_What is being asked_:
Copy out again, unchanged, the listing below from the line that has "- 🔧 **Features**" through the line that has "- **Deployment:** Docker, Heroku, VPS".

··········

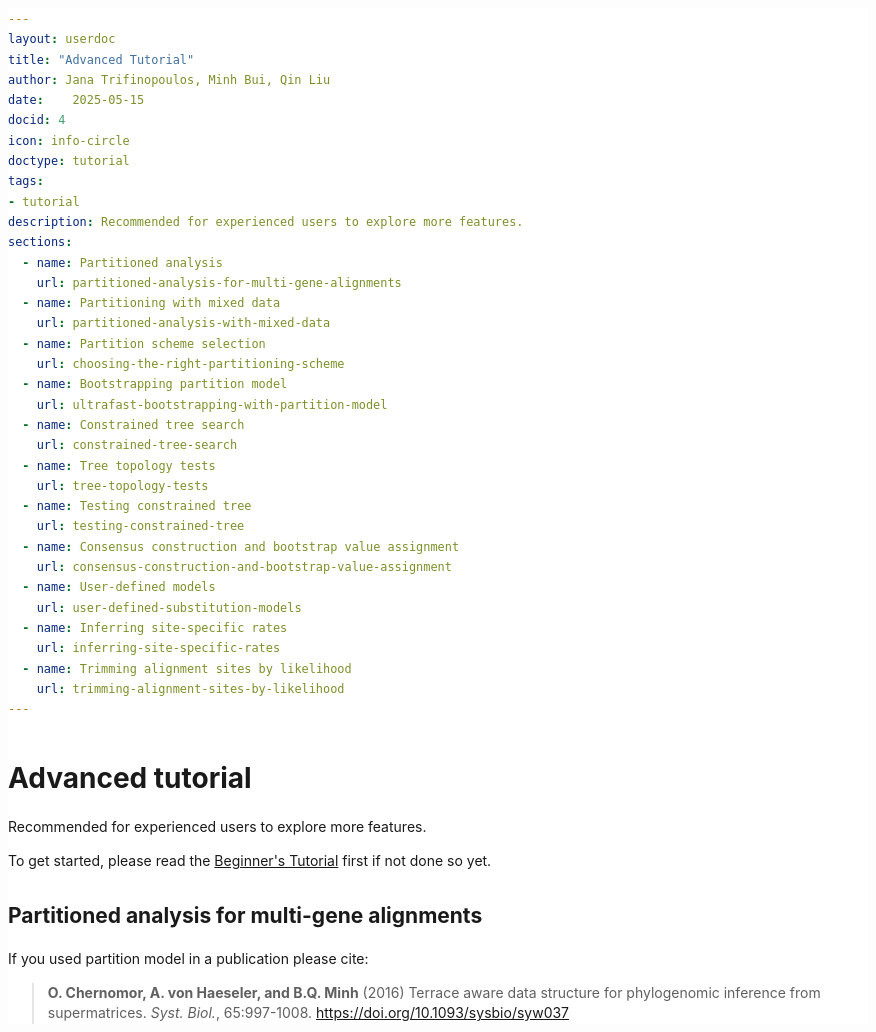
 ```yaml
---
layout: userdoc
title: "Advanced Tutorial"
author: Jana Trifinopoulos, Minh Bui, Qin Liu
date:    2025-05-15
docid: 4
icon: info-circle
doctype: tutorial
tags:
- tutorial
description: Recommended for experienced users to explore more features.
sections:
  - name: Partitioned analysis
    url: partitioned-analysis-for-multi-gene-alignments
  - name: Partitioning with mixed data
    url: partitioned-analysis-with-mixed-data
  - name: Partition scheme selection
    url: choosing-the-right-partitioning-scheme
  - name: Bootstrapping partition model
    url: ultrafast-bootstrapping-with-partition-model
  - name: Constrained tree search
    url: constrained-tree-search
  - name: Tree topology tests
    url: tree-topology-tests
  - name: Testing constrained tree
    url: testing-constrained-tree
  - name: Consensus construction and bootstrap value assignment
    url: consensus-construction-and-bootstrap-value-assignment
  - name: User-defined models
    url: user-defined-substitution-models
  - name: Inferring site-specific rates
    url: inferring-site-specific-rates
  - name: Trimming alignment sites by likelihood
    url: trimming-alignment-sites-by-likelihood
---
```


Advanced tutorial
=================

Recommended for experienced users to explore more features.


To get started, please read the [Beginner's Tutorial](Tutorial) first if not done so yet.

Partitioned analysis for multi-gene alignments
----------------------------------------------
<div class="hline"></div>

If you used partition model in a publication please cite:

> __O. Chernomor, A. von Haeseler, and B.Q. Minh__ (2016) Terrace aware data structure for phylogenomic inference from supermatrices. _Syst. Biol._, 65:997-1008. 
    <https://doi.org/10.1093/sysbio/syw037>
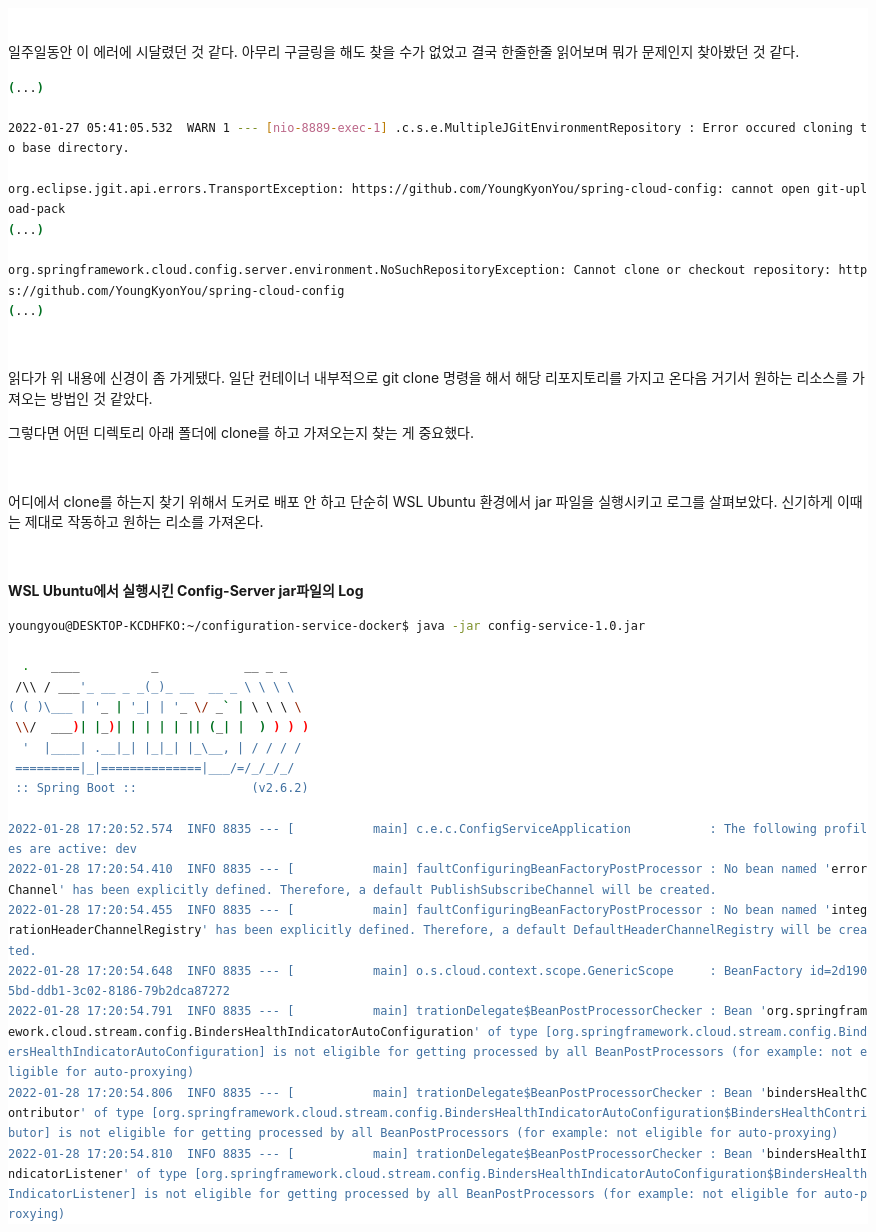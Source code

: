 <br>

일주일동안 이 에러에 시달렸던 것 같다.
아무리 구글링을 해도 찾을 수가 없었고 결국 한줄한줄 읽어보며 뭐가 문제인지 찾아봤던 것 같다.

```bash
(...)

2022-01-27 05:41:05.532  WARN 1 --- [nio-8889-exec-1] .c.s.e.MultipleJGitEnvironmentRepository : Error occured cloning to base directory.

org.eclipse.jgit.api.errors.TransportException: https://github.com/YoungKyonYou/spring-cloud-config: cannot open git-upload-pack
(...)

org.springframework.cloud.config.server.environment.NoSuchRepositoryException: Cannot clone or checkout repository: https://github.com/YoungKyonYou/spring-cloud-config
(...)
```

<br>

읽다가 위 내용에 신경이 좀 가게됐다. 일단 컨테이너 내부적으로 git clone 명령을 해서 해당 리포지토리를 가지고 온다음 거기서 원하는 리소스를 가져오는 방법인 것 같았다.

그렇다면 어떤 디렉토리 아래 폴더에 clone를 하고 가져오는지 찾는 게 중요했다. 

<br>

어디에서 clone를 하는지 찾기 위해서 도커로 배포 안 하고 단순히 WSL Ubuntu 환경에서 jar 파일을 실행시키고 로그를 살펴보았다. 신기하게 이때는 제대로 작동하고 원하는 리소를 가져온다.

<br>

**WSL Ubuntu에서 실행시킨 Config-Server jar파일의 Log**

```bash
youngyou@DESKTOP-KCDHFKO:~/configuration-service-docker$ java -jar config-service-1.0.jar

  .   ____          _            __ _ _
 /\\ / ___'_ __ _ _(_)_ __  __ _ \ \ \ \
( ( )\___ | '_ | '_| | '_ \/ _` | \ \ \ \
 \\/  ___)| |_)| | | | | || (_| |  ) ) ) )
  '  |____| .__|_| |_|_| |_\__, | / / / /
 =========|_|==============|___/=/_/_/_/
 :: Spring Boot ::                (v2.6.2)

2022-01-28 17:20:52.574  INFO 8835 --- [           main] c.e.c.ConfigServiceApplication           : The following profiles are active: dev
2022-01-28 17:20:54.410  INFO 8835 --- [           main] faultConfiguringBeanFactoryPostProcessor : No bean named 'errorChannel' has been explicitly defined. Therefore, a default PublishSubscribeChannel will be created.
2022-01-28 17:20:54.455  INFO 8835 --- [           main] faultConfiguringBeanFactoryPostProcessor : No bean named 'integrationHeaderChannelRegistry' has been explicitly defined. Therefore, a default DefaultHeaderChannelRegistry will be created.
2022-01-28 17:20:54.648  INFO 8835 --- [           main] o.s.cloud.context.scope.GenericScope     : BeanFactory id=2d1905bd-ddb1-3c02-8186-79b2dca87272
2022-01-28 17:20:54.791  INFO 8835 --- [           main] trationDelegate$BeanPostProcessorChecker : Bean 'org.springframework.cloud.stream.config.BindersHealthIndicatorAutoConfiguration' of type [org.springframework.cloud.stream.config.BindersHealthIndicatorAutoConfiguration] is not eligible for getting processed by all BeanPostProcessors (for example: not eligible for auto-proxying)
2022-01-28 17:20:54.806  INFO 8835 --- [           main] trationDelegate$BeanPostProcessorChecker : Bean 'bindersHealthContributor' of type [org.springframework.cloud.stream.config.BindersHealthIndicatorAutoConfiguration$BindersHealthContributor] is not eligible for getting processed by all BeanPostProcessors (for example: not eligible for auto-proxying)
2022-01-28 17:20:54.810  INFO 8835 --- [           main] trationDelegate$BeanPostProcessorChecker : Bean 'bindersHealthIndicatorListener' of type [org.springframework.cloud.stream.config.BindersHealthIndicatorAutoConfiguration$BindersHealthIndicatorListener] is not eligible for getting processed by all BeanPostProcessors (for example: not eligible for auto-proxying)
```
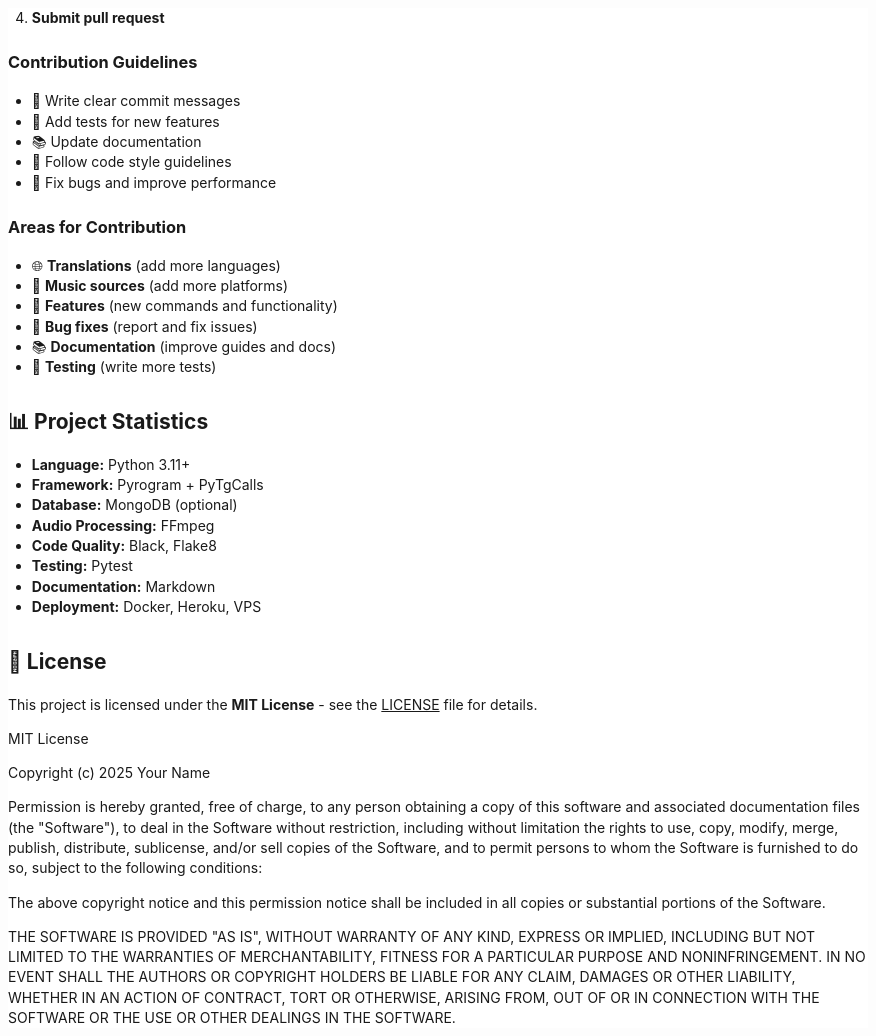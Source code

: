 4. **Submit pull request**

### Contribution Guidelines

- 📝 Write clear commit messages
- 🧪 Add tests for new features
- 📚 Update documentation
- 🎨 Follow code style guidelines
- 🐛 Fix bugs and improve performance

### Areas for Contribution

- 🌐 **Translations** (add more languages)
- 🎵 **Music sources** (add more platforms)
- 🔧 **Features** (new commands and functionality)
- 🐛 **Bug fixes** (report and fix issues)
- 📚 **Documentation** (improve guides and docs)
- 🧪 **Testing** (write more tests)

## 📊 Project Statistics

- **Language:** Python 3.11+
- **Framework:** Pyrogram + PyTgCalls
- **Database:** MongoDB (optional)
- **Audio Processing:** FFmpeg
- **Code Quality:** Black, Flake8
- **Testing:** Pytest
- **Documentation:** Markdown
- **Deployment:** Docker, Heroku, VPS

## 📄 License

This project is licensed under the **MIT License** - see the [LICENSE](LICENSE) file for details.


MIT License

Copyright (c) 2025 Your Name

Permission is hereby granted, free of charge, to any person obtaining a copy
of this software and associated documentation files (the "Software"), to deal
in the Software without restriction, including without limitation the rights
to use, copy, modify, merge, publish, distribute, sublicense, and/or sell
copies of the Software, and to permit persons to whom the Software is
furnished to do so, subject to the following conditions:

The above copyright notice and this permission notice shall be included in all
copies or substantial portions of the Software.

THE SOFTWARE IS PROVIDED "AS IS", WITHOUT WARRANTY OF ANY KIND, EXPRESS OR
IMPLIED, INCLUDING BUT NOT LIMITED TO THE WARRANTIES OF MERCHANTABILITY,
FITNESS FOR A PARTICULAR PURPOSE AND NONINFRINGEMENT. IN NO EVENT SHALL THE
AUTHORS OR COPYRIGHT HOLDERS BE LIABLE FOR ANY CLAIM, DAMAGES OR OTHER
LIABILITY, WHETHER IN AN ACTION OF CONTRACT, TORT OR OTHERWISE, ARISING FROM,
OUT OF OR IN CONNECTION WITH THE SOFTWARE OR THE USE OR OTHER DEALINGS IN THE
SOFTWARE.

··········

_Reply to the exercise_:
- 🔧 **Features** (new commands and functionality)
- 🐛 **Bug fixes** (report and fix issues)
- 📚 **Documentation** (improve guides and docs)
- 🧪 **Testing** (write more tests)

## 📊 Project Statistics

- **Language:** Python 3.11+
- **Framework:** Pyrogram + PyTgCalls
- **Database:** MongoDB (optional)
- **Audio Processing:** FFmpeg
- **Code Quality:** Black, Flake8
- **Testing:** Pytest
- **Documentation:** Markdown
- **Deployment:** Docker, Heroku, VPS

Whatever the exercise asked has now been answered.